Selling Value vs Price

As a sales professional, please realize the difference in selling value vs price. If you are selling a value-based product against a price-based product, trying to compete on price is a recipe for an unfulfilling sales career. People who make purchasing decisions primarily on price will encourage a bidding situation between competitors.

When selling value, you can avoid bidding situations by establishing your value proposition early in the sales appointment with a discovery question about their intentions: “Is the lowest investment your only consideration, or is quality also important?” You want to hear the buyer say something like “Price is important, but we also want the quality to be good.”

Later in the sales process, if the buyer hesitates on the investment for your product, you simply refer back to their earlier statement about value. “I’m sorry, I thought you said earlier that you were interested in both pricing and quality.”

“Well…yes.”

“Do you feel it is reasonable to pay the same for two different levels of quality?”

“Um…”

Remain calm because that earns you more negotiating time with the buyer. Sincerely ask about the buyer’s previous statement with the intention to understand. You want to discover what she is thinking at this point. If your buyer suggests your value-based product should be priced the same as your price-based competition, then you probably didn’t persuade her very well about the value of your product during the presentation.

The second way to avoid a bidding situation is refuse to participate. Let’s replay the example above. The buyer says, “Your bid is at $4,100 and your competitor’s bid is at $3,600. Match the competitor’s price or I will buy from them.”

You respond with, “I’ll be glad to see what we can do for you about lowering your investment. However, to ensure getting you the highest-quality product, I may not be able to match the competitor’s bid.”

Many buyers are so conditioned to deal in price, they are caught off guard. “Well, uh…why not?” your buyer asks.

That is your opportunity to affirm the value of your products. “Because there are too many ways to cut corners when the money is tight. We don’t believe in cutting corners. We charge enough to do the job right the first time.”

You’ve just planted a seed of insecurity in the buyer’s mind. She starts to wonder what she’ll lose in quality by playing the price game. You just reset the focus of the conversation from price back to value. If she is still in the conversation, she will probably say, “How low can you go?”
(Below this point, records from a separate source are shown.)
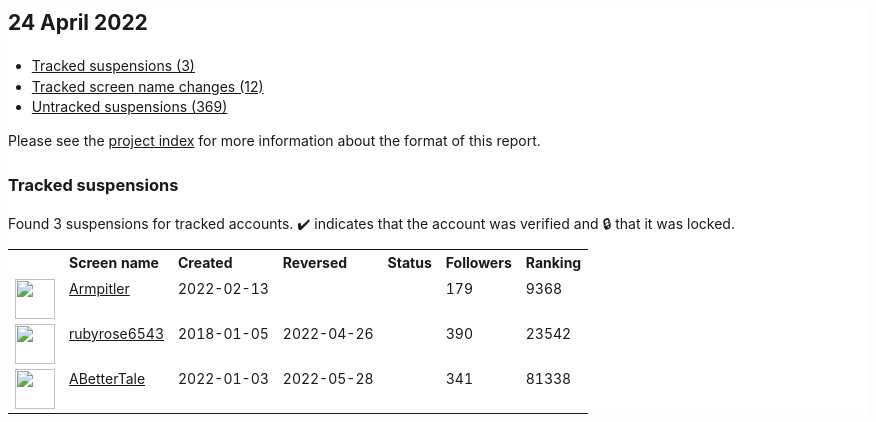 ## 24 April 2022

* [Tracked suspensions (3)](#tracked-suspensions)
* [Tracked screen name changes (12)](#tracked-screen-name-changes)
* [Untracked suspensions (369)](#untracked-suspensions)

Please see the [project index](https://github.com/travisbrown/twitter-watch) for more information about the format of this report.

### Tracked suspensions

Found 3 suspensions for tracked accounts.
  ✔️ indicates that the account was verified and 🔒 that it was locked.

<table>
    <tr>
        <th></th>
        <th align="left">Screen name</th>
        <th align="left">Created</th>
        <th align="left">Reversed</th>
        <th align="left">Status</th>
        <th align="left">Followers</th>
        <th align="left">Ranking</th></tr>
    </tr>
        <tr>
            <td><a href="https://twitter.com/intent/user?user_id=1492935244667920387">
                <img src="https://pbs.twimg.com/profile_images/1492959109309677572/5zi3hJYY_normal.jpg" width="40px" height="40px" align="center"/></a>
            </td>
            <td>
                <a href="https://twitter.com/Armpitler">Armpitler</a></td>
            <td>2022-02-13</td>
            <td></td>
            <td align="center"></td>
            <td>179</td>
            <td>9368</td>
        </tr>
        <tr>
            <td><a href="https://twitter.com/intent/user?user_id=949258447748386817">
                <img src="https://pbs.twimg.com/profile_images/1442069077732704256/PgXuKBbo_normal.jpg" width="40px" height="40px" align="center"/></a>
            </td>
            <td>
                <a href="https://twitter.com/rubyrose6543">rubyrose6543</a></td>
            <td>2018-01-05</td>
            <td>2022-04-26</td>
            <td align="center"></td>
            <td>390</td>
            <td>23542</td>
        </tr>
        <tr>
            <td><a href="https://twitter.com/intent/user?user_id=1477991181267181571">
                <img src="https://pbs.twimg.com/profile_images/1477994011004702723/yl85XpGy_normal.jpg" width="40px" height="40px" align="center"/></a>
            </td>
            <td>
                <a href="https://twitter.com/ABetterTale">ABetterTale</a></td>
            <td>2022-01-03</td>
            <td>2022-05-28</td>
            <td align="center"></td>
            <td>341</td>
            <td>81338</td>
        </tr></table>
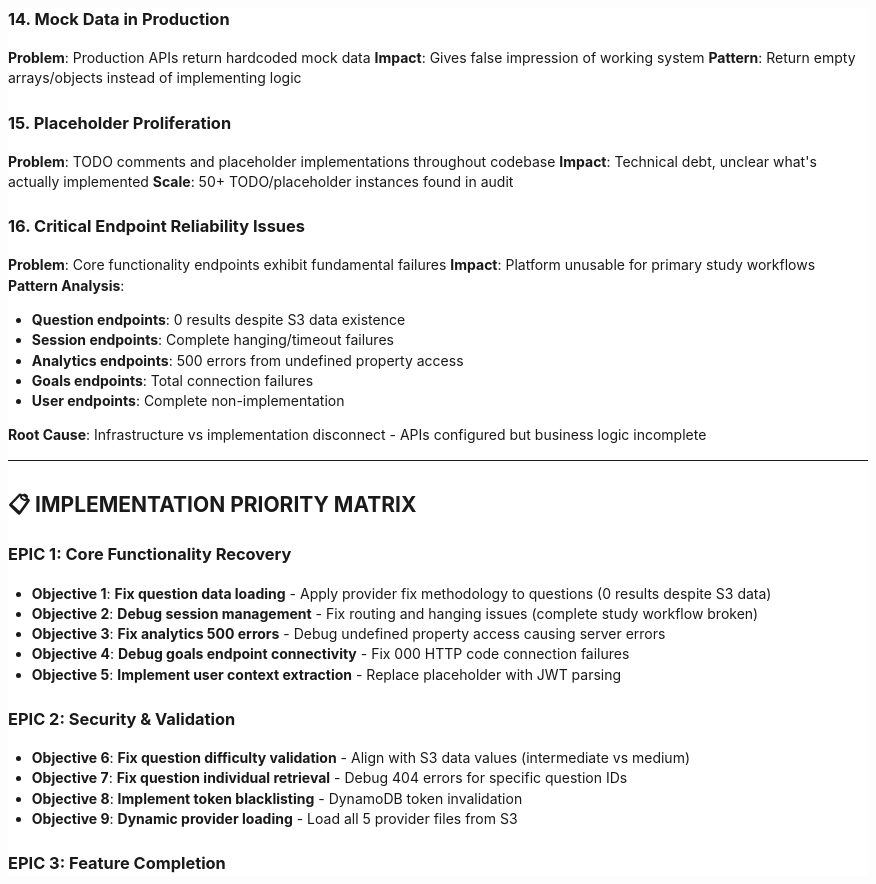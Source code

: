 ### **14. Mock Data in Production**

**Problem**: Production APIs return hardcoded mock data
**Impact**: Gives false impression of working system
**Pattern**: Return empty arrays/objects instead of implementing logic

### **15. Placeholder Proliferation**

**Problem**: TODO comments and placeholder implementations throughout codebase
**Impact**: Technical debt, unclear what's actually implemented
**Scale**: 50+ TODO/placeholder instances found in audit

### **16. Critical Endpoint Reliability Issues**

**Problem**: Core functionality endpoints exhibit fundamental failures
**Impact**: Platform unusable for primary study workflows
**Pattern Analysis**:

- **Question endpoints**: 0 results despite S3 data existence
- **Session endpoints**: Complete hanging/timeout failures
- **Analytics endpoints**: 500 errors from undefined property access
- **Goals endpoints**: Total connection failures
- **User endpoints**: Complete non-implementation

**Root Cause**: Infrastructure vs implementation disconnect - APIs configured but business logic incomplete

---

## 📋 IMPLEMENTATION PRIORITY MATRIX

### **EPIC 1: Core Functionality Recovery**

- **Objective 1**: **Fix question data loading** - Apply provider fix methodology to questions (0 results despite S3 data)
- **Objective 2**: **Debug session management** - Fix routing and hanging issues (complete study workflow broken)
- **Objective 3**: **Fix analytics 500 errors** - Debug undefined property access causing server errors
- **Objective 4**: **Debug goals endpoint connectivity** - Fix 000 HTTP code connection failures
- **Objective 5**: **Implement user context extraction** - Replace placeholder with JWT parsing

### **EPIC 2: Security & Validation**

- **Objective 6**: **Fix question difficulty validation** - Align with S3 data values (intermediate vs medium)
- **Objective 7**: **Fix question individual retrieval** - Debug 404 errors for specific question IDs
- **Objective 8**: **Implement token blacklisting** - DynamoDB token invalidation
- **Objective 9**: **Dynamic provider loading** - Load all 5 provider files from S3

### **EPIC 3: Feature Completion**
“I’ll check on it and get back to you as quickly as possible.” What you’ve just done here is to stall her from purchasing from the competition. If she’s really interested in how low you can go, she will wait for your answer before making any decisions.

The buyer may decide that value is a more important factor after all. Or the buyer may go ahead and buy from the competitor. But one thing the buyer won’t do is bid down your company and negatively affect your ability to move your product at a higher amount with other potential clients. You opted out of the bid-down situation, protected your margin structure, and made a powerful statement to the buyer about the value of your products. More important, you have made a powerful statement to yourself about the value of your products. Most salespeople “talk the talk” about the value of their products, but their actions betray their level of conviction when buyers squeeze them on price.